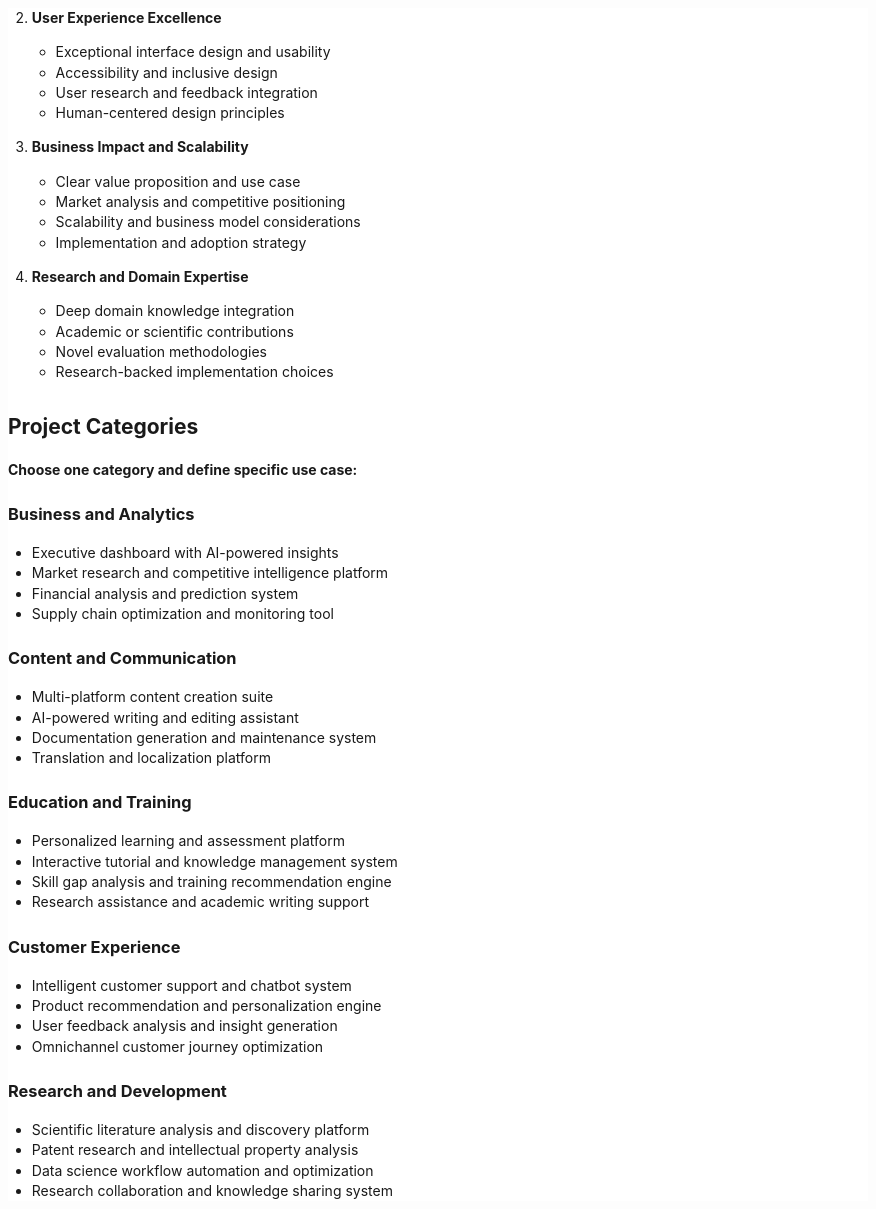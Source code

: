 2. **User Experience Excellence**
   - Exceptional interface design and usability
   - Accessibility and inclusive design
   - User research and feedback integration
   - Human-centered design principles

3. **Business Impact and Scalability**
   - Clear value proposition and use case
   - Market analysis and competitive positioning
   - Scalability and business model considerations
   - Implementation and adoption strategy

4. **Research and Domain Expertise**
   - Deep domain knowledge integration
   - Academic or scientific contributions
   - Novel evaluation methodologies
   - Research-backed implementation choices

## Project Categories

**Choose one category and define specific use case:**

### Business and Analytics
- Executive dashboard with AI-powered insights
- Market research and competitive intelligence platform
- Financial analysis and prediction system
- Supply chain optimization and monitoring tool

### Content and Communication
- Multi-platform content creation suite
- AI-powered writing and editing assistant
- Documentation generation and maintenance system
- Translation and localization platform

### Education and Training
- Personalized learning and assessment platform
- Interactive tutorial and knowledge management system
- Skill gap analysis and training recommendation engine
- Research assistance and academic writing support

### Customer Experience
- Intelligent customer support and chatbot system
- Product recommendation and personalization engine
- User feedback analysis and insight generation
- Omnichannel customer journey optimization

### Research and Development
- Scientific literature analysis and discovery platform
- Patent research and intellectual property analysis
- Data science workflow automation and optimization
- Research collaboration and knowledge sharing system
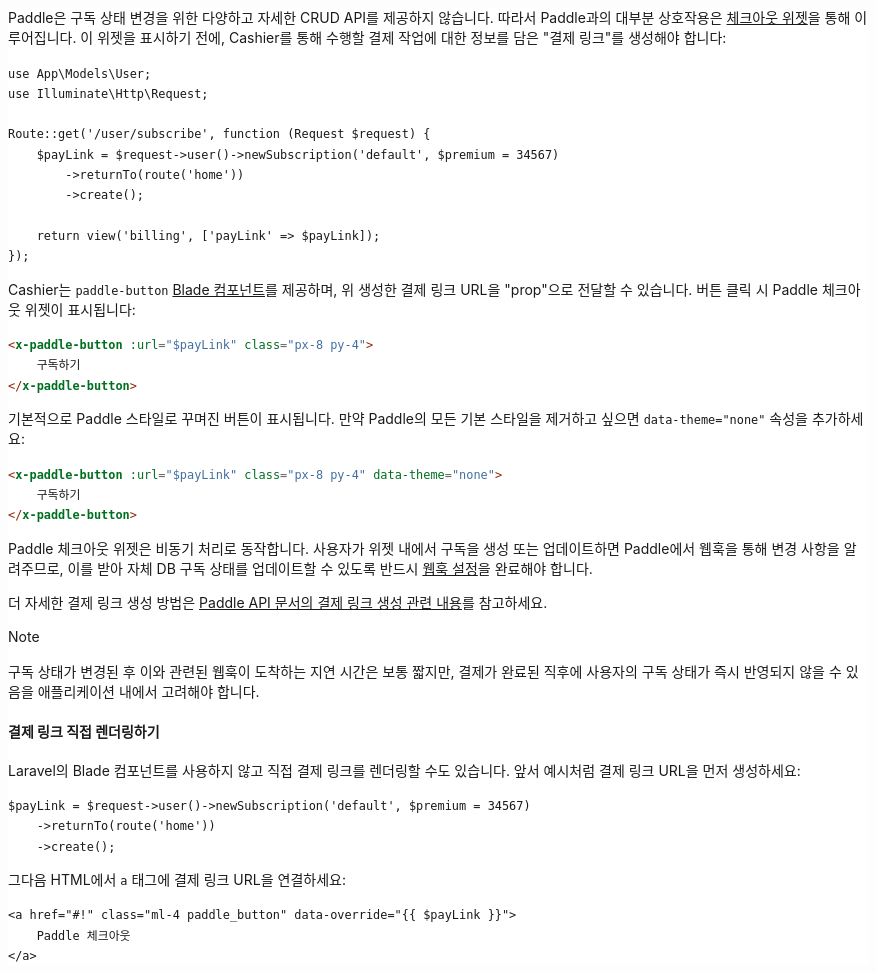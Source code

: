 Paddle은 구독 상태 변경을 위한 다양하고 자세한 CRUD API를 제공하지 않습니다. 따라서 Paddle과의 대부분 상호작용은 [체크아웃 위젯](https://developer.paddle.com/guides/how-tos/checkout/paddle-checkout)을 통해 이루어집니다. 이 위젯을 표시하기 전에, Cashier를 통해 수행할 결제 작업에 대한 정보를 담은 "결제 링크"를 생성해야 합니다:

```
use App\Models\User;
use Illuminate\Http\Request;

Route::get('/user/subscribe', function (Request $request) {
    $payLink = $request->user()->newSubscription('default', $premium = 34567)
        ->returnTo(route('home'))
        ->create();

    return view('billing', ['payLink' => $payLink]);
});
```

Cashier는 `paddle-button` [Blade 컴포넌트](/docs/{{version}}/blade#components)를 제공하며, 위 생성한 결제 링크 URL을 "prop"으로 전달할 수 있습니다. 버튼 클릭 시 Paddle 체크아웃 위젯이 표시됩니다:

```html
<x-paddle-button :url="$payLink" class="px-8 py-4">
    구독하기
</x-paddle-button>
```

기본적으로 Paddle 스타일로 꾸며진 버튼이 표시됩니다. 만약 Paddle의 모든 기본 스타일을 제거하고 싶으면 `data-theme="none"` 속성을 추가하세요:

```html
<x-paddle-button :url="$payLink" class="px-8 py-4" data-theme="none">
    구독하기
</x-paddle-button>
```

Paddle 체크아웃 위젯은 비동기 처리로 동작합니다. 사용자가 위젯 내에서 구독을 생성 또는 업데이트하면 Paddle에서 웹훅을 통해 변경 사항을 알려주므로, 이를 받아 자체 DB 구독 상태를 업데이트할 수 있도록 반드시 [웹훅 설정](#handling-paddle-webhooks)을 완료해야 합니다.

더 자세한 결제 링크 생성 방법은 [Paddle API 문서의 결제 링크 생성 관련 내용](https://developer.paddle.com/api-reference/product-api/pay-links/createpaylink)를 참고하세요.

> [!NOTE]
> 구독 상태가 변경된 후 이와 관련된 웹훅이 도착하는 지연 시간은 보통 짧지만, 결제가 완료된 직후에 사용자의 구독 상태가 즉시 반영되지 않을 수 있음을 애플리케이션 내에서 고려해야 합니다.

<a name="manually-rendering-pay-links"></a>
#### 결제 링크 직접 렌더링하기

Laravel의 Blade 컴포넌트를 사용하지 않고 직접 결제 링크를 렌더링할 수도 있습니다. 앞서 예시처럼 결제 링크 URL을 먼저 생성하세요:

```
$payLink = $request->user()->newSubscription('default', $premium = 34567)
    ->returnTo(route('home'))
    ->create();
```

그다음 HTML에서 `a` 태그에 결제 링크 URL을 연결하세요:

```
<a href="#!" class="ml-4 paddle_button" data-override="{{ $payLink }}">
    Paddle 체크아웃
</a>
```

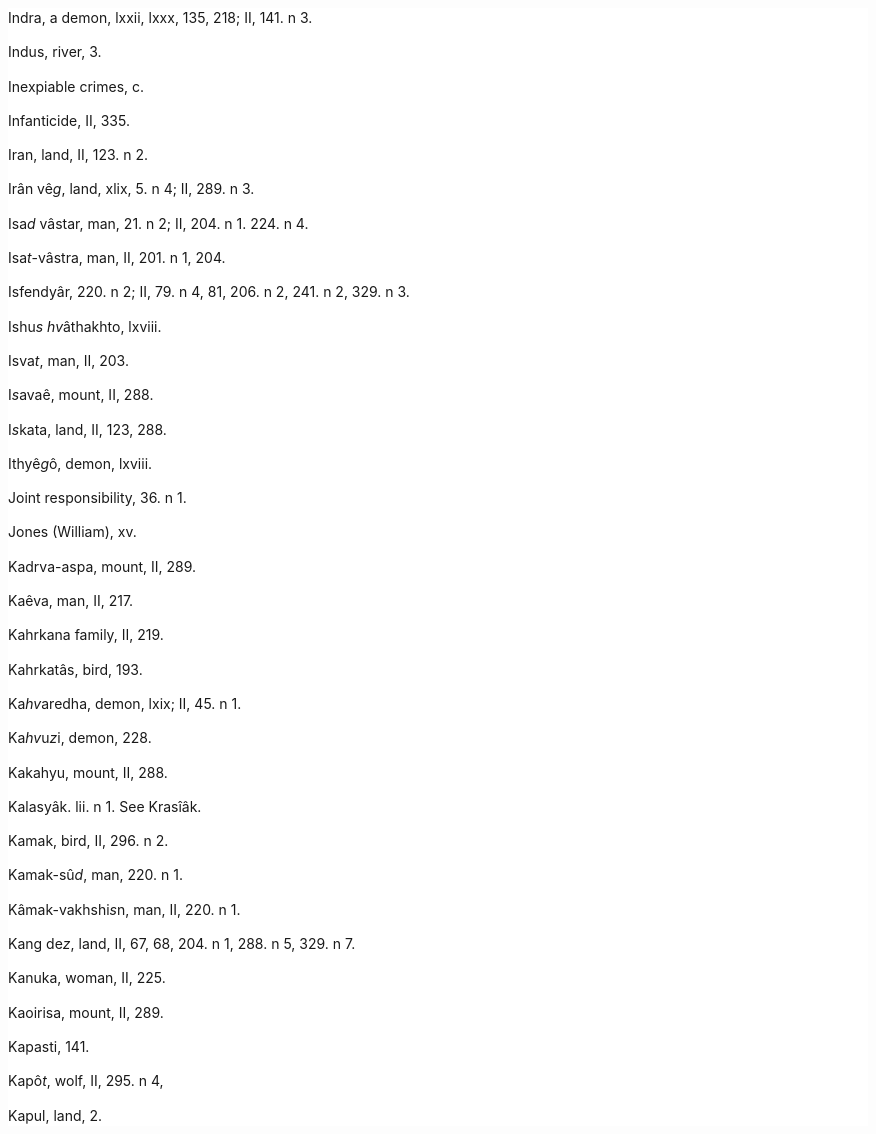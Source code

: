 Indra, a demon, lxxii, lxxx, 135, 218; II, 141. n 3.

Indus, river, 3.

Inexpiable crimes, c.

Infanticide, II, 335.

Iran, land, II, 123. n 2.

Irân vê<i>g</i>, land, xlix, 5. n 4; II, 289. n 3.

Isa<i>d</i> vâstar, man, 21. n 2; II, 204. n 1. 224. n 4.

Isa<i>t</i>\-vâstra, man, II, 201. n 1, 204.

Isfendyâr, 220. n 2; II, 79. n 4, 81, 206. n 2, 241. n 2, 329. n 3.

Ishu<i>s</i> <i>h</i><i>v</i>âthakhto, lxviii.

Isva<i>t</i>, man, II, 203.

I<i>s</i>avaê, mount, II, 288.

I<i>s</i>kata, land, II, 123, 288.

Ithyê<i>g</i>ô, demon, lxviii.

Joint responsibility, 36. n 1.

Jones (William), xv.

Kadrva-aspa, mount, II, 289.

Kaêva, man, II, 217.

Kahrkana family, II, 219.

Kahrkatâs, bird, 193.

Ka<i>h</i><i>v</i>aredha, demon, lxix; II, 45. n 1.

Ka<i>h</i><i>v</i>u<i>z</i>i, demon, 228.

Kakahyu, mount, II, 288.

Kalasyâk. lii. n 1. See Krasîâk.

Kamak, bird, II, 296. n 2.

Kamak-sû<i>d</i>, man, 220. n 1.

Kâmak-vakhshi<i>s</i>n, man, II, 220. n 1.

Kang de<i>z</i>, land, II, 67, 68, 204. n 1, 288. n 5, 329. n 7.

Kanuka, woman, II, 225.

Kaoirisa, mount, II, 289.

Kapasti, 141.

Kapô<i>t</i>, wolf, II, 295. n 4,

Kapul, land, 2.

▶ [Problem details]
Beginning at the line containing "Kakahyu, mount, II, 288.", repeat each line exactly through the last line of the entries, and include no other lines.

▶ [Reply]
Kakahyu, mount, II, 288.

Kalasyâk. lii. n 1. See Krasîâk.

Kamak, bird, II, 296. n 2.

Kamak-sû<i>d</i>, man, 220. n 1.

Kâmak-vakhshi<i>s</i>n, man, II, 220. n 1.

Kang de<i>z</i>, land, II, 67, 68, 204. n 1, 288. n 5, 329. n 7.

Kanuka, woman, II, 225.

Kaoirisa, mount, II, 289.

Kapasti, 141.

Kapô<i>t</i>, wolf, II, 295. n 4,

Kapul, land, 2.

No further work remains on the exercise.